(Dataset records)
+ + + + + + +

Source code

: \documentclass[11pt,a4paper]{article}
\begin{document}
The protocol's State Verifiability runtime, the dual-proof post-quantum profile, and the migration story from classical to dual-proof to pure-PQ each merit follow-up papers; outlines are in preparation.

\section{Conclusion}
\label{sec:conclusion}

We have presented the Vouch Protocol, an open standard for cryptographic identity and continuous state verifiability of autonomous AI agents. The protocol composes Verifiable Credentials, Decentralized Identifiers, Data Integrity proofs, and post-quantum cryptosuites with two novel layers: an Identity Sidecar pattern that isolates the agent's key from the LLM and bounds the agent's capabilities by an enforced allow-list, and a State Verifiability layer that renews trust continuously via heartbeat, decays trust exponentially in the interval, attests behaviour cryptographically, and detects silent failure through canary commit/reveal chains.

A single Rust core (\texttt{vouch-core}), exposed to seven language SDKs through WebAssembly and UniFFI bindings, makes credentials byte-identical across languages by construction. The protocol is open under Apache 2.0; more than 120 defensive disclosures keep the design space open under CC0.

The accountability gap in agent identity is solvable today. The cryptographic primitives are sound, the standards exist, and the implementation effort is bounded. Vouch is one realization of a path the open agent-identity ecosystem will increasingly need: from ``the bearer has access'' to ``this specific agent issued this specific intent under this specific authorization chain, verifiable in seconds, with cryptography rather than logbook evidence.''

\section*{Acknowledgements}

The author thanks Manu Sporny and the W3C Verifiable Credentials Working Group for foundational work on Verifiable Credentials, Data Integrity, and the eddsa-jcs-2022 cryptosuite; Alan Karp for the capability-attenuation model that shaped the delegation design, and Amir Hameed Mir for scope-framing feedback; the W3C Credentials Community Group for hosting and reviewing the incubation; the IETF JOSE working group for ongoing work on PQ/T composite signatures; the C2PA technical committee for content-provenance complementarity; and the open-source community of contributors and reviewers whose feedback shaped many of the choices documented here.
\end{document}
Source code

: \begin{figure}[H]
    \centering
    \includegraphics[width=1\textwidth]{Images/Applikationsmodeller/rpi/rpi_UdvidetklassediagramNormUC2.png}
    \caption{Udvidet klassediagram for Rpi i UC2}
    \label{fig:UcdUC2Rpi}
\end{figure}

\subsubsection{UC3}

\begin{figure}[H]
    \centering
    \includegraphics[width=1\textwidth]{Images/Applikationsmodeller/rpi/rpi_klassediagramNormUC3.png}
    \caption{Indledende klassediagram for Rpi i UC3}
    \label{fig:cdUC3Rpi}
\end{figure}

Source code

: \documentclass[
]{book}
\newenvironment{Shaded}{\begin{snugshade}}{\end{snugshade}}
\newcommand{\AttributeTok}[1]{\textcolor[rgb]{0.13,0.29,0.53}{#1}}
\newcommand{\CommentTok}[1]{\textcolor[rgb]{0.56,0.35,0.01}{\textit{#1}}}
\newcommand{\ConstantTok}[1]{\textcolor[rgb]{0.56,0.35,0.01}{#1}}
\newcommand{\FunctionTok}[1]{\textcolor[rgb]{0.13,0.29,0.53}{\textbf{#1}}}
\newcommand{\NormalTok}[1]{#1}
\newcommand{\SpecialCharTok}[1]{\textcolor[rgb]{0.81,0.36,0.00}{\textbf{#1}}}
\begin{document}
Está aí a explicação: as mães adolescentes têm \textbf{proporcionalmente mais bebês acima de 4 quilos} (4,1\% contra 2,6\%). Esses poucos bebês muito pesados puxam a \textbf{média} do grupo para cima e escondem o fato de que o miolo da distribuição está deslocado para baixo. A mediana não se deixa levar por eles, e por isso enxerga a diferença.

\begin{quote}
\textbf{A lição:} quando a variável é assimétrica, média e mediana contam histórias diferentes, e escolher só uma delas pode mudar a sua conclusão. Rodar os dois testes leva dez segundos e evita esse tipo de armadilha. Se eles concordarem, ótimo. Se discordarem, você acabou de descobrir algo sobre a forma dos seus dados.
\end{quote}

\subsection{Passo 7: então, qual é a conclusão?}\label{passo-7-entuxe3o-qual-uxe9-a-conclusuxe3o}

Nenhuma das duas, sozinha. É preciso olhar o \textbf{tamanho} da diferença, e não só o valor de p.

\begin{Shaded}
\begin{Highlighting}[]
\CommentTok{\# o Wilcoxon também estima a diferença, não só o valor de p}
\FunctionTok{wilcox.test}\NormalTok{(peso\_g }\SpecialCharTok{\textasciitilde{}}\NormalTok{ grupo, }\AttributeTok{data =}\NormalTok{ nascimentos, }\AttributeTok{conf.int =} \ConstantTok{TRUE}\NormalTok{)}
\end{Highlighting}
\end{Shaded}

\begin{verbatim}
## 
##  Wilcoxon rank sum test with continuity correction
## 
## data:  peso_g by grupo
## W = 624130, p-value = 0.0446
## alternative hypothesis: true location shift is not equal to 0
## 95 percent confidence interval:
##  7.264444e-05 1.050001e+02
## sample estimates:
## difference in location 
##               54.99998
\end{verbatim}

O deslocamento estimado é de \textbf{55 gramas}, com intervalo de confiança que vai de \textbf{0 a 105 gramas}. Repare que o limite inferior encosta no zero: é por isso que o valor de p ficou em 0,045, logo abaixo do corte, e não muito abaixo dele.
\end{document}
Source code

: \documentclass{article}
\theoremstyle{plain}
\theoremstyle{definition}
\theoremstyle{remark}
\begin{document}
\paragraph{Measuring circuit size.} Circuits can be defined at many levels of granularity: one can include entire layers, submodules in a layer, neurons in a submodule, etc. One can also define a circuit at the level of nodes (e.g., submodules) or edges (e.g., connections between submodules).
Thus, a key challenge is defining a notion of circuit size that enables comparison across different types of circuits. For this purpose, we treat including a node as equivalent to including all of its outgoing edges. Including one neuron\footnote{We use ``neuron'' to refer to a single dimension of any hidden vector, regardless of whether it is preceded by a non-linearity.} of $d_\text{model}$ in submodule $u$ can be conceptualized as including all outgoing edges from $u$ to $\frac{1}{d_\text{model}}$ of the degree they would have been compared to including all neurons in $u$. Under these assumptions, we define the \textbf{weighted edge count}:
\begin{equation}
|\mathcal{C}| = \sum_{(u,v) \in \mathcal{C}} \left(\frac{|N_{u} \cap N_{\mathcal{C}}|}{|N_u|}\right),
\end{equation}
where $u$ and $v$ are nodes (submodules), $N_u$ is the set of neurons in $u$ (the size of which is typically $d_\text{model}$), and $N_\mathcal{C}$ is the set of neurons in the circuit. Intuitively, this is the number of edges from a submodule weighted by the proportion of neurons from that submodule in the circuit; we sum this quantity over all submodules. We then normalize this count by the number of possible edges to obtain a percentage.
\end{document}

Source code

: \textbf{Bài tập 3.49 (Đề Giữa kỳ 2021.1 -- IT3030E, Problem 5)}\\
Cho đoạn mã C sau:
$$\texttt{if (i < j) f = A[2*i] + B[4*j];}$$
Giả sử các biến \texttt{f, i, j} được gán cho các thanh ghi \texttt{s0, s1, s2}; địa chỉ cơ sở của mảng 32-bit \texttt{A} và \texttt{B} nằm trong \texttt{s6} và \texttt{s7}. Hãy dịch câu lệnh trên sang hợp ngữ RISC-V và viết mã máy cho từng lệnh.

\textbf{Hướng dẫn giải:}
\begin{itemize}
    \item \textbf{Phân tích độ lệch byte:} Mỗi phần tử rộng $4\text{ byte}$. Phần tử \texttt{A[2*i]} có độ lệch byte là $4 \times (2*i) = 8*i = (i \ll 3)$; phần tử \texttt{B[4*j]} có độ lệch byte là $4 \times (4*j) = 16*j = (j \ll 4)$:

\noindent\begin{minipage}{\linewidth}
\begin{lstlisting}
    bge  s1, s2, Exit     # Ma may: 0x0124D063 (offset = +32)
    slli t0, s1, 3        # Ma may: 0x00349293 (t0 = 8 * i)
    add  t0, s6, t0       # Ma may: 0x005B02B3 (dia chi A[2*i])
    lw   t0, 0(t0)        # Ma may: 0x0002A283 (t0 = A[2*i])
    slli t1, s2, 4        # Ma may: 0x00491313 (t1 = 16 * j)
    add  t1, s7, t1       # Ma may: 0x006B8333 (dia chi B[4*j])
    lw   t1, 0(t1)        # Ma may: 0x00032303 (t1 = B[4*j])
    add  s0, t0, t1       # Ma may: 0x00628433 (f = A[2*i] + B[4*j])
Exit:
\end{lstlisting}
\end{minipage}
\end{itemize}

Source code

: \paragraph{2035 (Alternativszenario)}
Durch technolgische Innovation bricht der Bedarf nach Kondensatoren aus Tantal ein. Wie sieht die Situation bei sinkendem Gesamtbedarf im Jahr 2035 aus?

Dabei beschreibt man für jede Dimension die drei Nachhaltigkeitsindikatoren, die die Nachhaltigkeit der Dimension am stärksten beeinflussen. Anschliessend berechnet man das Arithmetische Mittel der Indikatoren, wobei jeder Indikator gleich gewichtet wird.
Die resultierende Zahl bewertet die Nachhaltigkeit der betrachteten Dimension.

+ + + + + + +

◆ ABOUT THIS TASK:
Among the entries above, identify all lines with "Nachhaltigkeit" and copy them.

◆ WRITTEN RESPONSE:
Dabei beschreibt man für jede Dimension die drei Nachhaltigkeitsindikatoren, die die Nachhaltigkeit der Dimension am stärksten beeinflussen. Anschliessend berechnet man das Arithmetische Mittel der Indikatoren, wobei jeder Indikator gleich gewichtet wird.
Die resultierende Zahl bewertet die Nachhaltigkeit der betrachteten Dimension.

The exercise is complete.